A U.S. federal judge ruled that a Tennessee law banning drag shows in public or in places where children could view them is unconstitutional, finding that it violates freedom of speech protections.
U.S. District Judge Thomas Parker said in his ruling that the law, which Gov. Bill Lee (Republican) signed in March, is both “unconstitutionally vague and substantially overbroad.”
The law says an “adult cabaret performance” is unlawful if it happens on public property or in a location where the performance “could be viewed by a person who is not an adult.” It defines such a performance as one that is harmful to minors and includes topless dancers, “exotic” dancers, strippers and male or female impersonators.
Parker had issued a preliminary injunction at the end of March to block the law from taking effect. He agreed with Friends of George’s, a Memphis-based theater group that produces drag performances, comedy sketches and plays, that the state’s Adult Entertainment Act (AEA) could apply “just about anywhere.”

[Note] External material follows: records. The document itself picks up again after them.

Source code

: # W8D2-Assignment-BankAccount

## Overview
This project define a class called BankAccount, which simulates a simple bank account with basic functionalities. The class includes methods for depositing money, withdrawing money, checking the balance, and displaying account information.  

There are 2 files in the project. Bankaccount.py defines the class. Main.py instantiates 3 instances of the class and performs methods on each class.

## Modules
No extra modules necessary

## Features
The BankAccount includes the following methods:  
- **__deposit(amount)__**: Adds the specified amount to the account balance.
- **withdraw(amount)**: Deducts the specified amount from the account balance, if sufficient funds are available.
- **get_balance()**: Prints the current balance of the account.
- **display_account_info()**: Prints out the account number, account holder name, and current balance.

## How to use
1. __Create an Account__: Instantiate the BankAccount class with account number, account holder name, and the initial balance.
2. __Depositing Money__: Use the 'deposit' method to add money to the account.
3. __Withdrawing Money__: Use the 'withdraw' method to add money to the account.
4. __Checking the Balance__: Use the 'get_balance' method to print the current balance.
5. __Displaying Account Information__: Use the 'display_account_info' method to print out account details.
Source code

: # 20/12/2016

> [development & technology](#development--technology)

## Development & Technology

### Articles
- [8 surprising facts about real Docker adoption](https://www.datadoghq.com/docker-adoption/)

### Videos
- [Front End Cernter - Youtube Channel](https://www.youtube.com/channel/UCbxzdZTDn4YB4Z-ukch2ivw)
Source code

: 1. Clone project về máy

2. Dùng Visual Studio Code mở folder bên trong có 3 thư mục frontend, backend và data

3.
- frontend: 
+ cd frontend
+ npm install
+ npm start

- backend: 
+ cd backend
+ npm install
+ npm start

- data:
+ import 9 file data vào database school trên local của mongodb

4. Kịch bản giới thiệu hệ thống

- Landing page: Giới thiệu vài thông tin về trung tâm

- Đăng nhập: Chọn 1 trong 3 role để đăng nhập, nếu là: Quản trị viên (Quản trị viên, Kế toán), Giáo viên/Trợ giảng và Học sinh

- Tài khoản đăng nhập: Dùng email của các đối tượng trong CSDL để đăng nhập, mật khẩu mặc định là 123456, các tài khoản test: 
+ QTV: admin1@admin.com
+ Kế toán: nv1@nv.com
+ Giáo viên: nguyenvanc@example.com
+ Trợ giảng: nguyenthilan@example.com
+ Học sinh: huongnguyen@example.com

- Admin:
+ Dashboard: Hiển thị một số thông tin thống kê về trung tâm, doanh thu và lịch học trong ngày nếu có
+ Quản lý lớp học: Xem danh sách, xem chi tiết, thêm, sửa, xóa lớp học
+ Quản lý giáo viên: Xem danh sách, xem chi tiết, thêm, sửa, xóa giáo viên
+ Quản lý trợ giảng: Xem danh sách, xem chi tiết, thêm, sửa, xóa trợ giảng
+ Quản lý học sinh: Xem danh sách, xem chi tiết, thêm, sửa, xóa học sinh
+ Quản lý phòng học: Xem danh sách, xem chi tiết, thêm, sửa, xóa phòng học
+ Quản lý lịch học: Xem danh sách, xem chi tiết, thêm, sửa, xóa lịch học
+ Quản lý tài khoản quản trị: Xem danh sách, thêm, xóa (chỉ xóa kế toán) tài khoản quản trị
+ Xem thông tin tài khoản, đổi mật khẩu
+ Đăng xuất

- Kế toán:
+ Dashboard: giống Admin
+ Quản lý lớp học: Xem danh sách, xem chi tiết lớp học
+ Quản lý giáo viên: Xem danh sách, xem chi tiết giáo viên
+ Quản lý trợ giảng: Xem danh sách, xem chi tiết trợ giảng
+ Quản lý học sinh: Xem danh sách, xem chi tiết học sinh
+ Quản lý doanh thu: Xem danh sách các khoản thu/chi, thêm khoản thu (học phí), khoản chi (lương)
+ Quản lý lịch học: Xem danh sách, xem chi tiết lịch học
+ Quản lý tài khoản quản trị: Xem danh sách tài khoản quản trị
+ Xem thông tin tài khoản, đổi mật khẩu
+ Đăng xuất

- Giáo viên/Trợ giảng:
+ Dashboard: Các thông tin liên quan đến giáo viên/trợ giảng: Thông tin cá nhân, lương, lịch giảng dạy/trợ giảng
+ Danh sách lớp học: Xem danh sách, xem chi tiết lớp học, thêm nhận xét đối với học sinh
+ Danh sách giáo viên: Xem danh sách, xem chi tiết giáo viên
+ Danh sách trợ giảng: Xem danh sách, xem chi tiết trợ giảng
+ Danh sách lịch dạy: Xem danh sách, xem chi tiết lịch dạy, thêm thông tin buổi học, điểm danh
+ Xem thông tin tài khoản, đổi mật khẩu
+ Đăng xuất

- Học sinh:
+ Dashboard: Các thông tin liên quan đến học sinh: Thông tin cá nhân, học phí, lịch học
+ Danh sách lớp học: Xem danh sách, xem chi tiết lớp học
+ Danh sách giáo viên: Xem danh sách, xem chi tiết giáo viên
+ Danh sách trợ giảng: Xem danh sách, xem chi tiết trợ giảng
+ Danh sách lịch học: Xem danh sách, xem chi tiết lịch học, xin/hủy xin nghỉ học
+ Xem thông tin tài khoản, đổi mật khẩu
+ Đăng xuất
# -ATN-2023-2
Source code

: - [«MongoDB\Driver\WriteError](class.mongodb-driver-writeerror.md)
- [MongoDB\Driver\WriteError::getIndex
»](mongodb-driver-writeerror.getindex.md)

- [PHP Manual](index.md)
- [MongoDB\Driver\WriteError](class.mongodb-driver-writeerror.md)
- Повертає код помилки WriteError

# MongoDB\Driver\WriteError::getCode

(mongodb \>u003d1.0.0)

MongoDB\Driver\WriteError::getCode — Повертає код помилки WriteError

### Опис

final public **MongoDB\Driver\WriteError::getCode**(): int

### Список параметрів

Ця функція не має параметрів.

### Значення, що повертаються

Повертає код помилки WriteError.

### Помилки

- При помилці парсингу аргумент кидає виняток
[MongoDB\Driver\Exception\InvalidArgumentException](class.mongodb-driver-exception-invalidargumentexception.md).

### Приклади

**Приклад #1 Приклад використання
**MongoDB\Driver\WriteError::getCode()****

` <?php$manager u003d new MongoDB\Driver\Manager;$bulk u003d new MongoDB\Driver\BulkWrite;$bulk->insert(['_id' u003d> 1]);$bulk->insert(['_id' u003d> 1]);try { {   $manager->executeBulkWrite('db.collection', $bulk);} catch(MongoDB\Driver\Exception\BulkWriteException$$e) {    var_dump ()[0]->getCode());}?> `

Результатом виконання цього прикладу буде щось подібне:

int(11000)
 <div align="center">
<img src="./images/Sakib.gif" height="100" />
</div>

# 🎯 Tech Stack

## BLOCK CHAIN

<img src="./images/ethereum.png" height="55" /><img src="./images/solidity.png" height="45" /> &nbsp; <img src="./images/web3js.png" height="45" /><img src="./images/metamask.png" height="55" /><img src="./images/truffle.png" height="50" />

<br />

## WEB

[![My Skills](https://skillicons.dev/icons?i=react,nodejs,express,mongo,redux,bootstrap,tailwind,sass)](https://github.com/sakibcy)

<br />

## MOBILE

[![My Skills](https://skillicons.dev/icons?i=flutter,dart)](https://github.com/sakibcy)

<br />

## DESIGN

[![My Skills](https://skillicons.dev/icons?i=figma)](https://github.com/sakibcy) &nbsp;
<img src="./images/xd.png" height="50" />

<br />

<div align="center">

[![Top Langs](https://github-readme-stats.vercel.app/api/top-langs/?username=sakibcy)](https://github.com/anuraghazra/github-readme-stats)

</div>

Friends of George’s argued that the law would violate its free speech and put its members at risk of felony charges over the shows that it has held for years. The group argued that the law is overly broad because it applies to minors of all ages and anywhere that a minor could be.
Parker agreed with the argument, ruling that the AEA was passed “for the impermissible purpose of chilling constitutionally-protected speech.”
He ruled that the state has a compelling interest in protecting the physical and psychological well-being of minors, but the law is not the least restrictive nor most narrowly tailored way that it could accomplish this without violating free speech.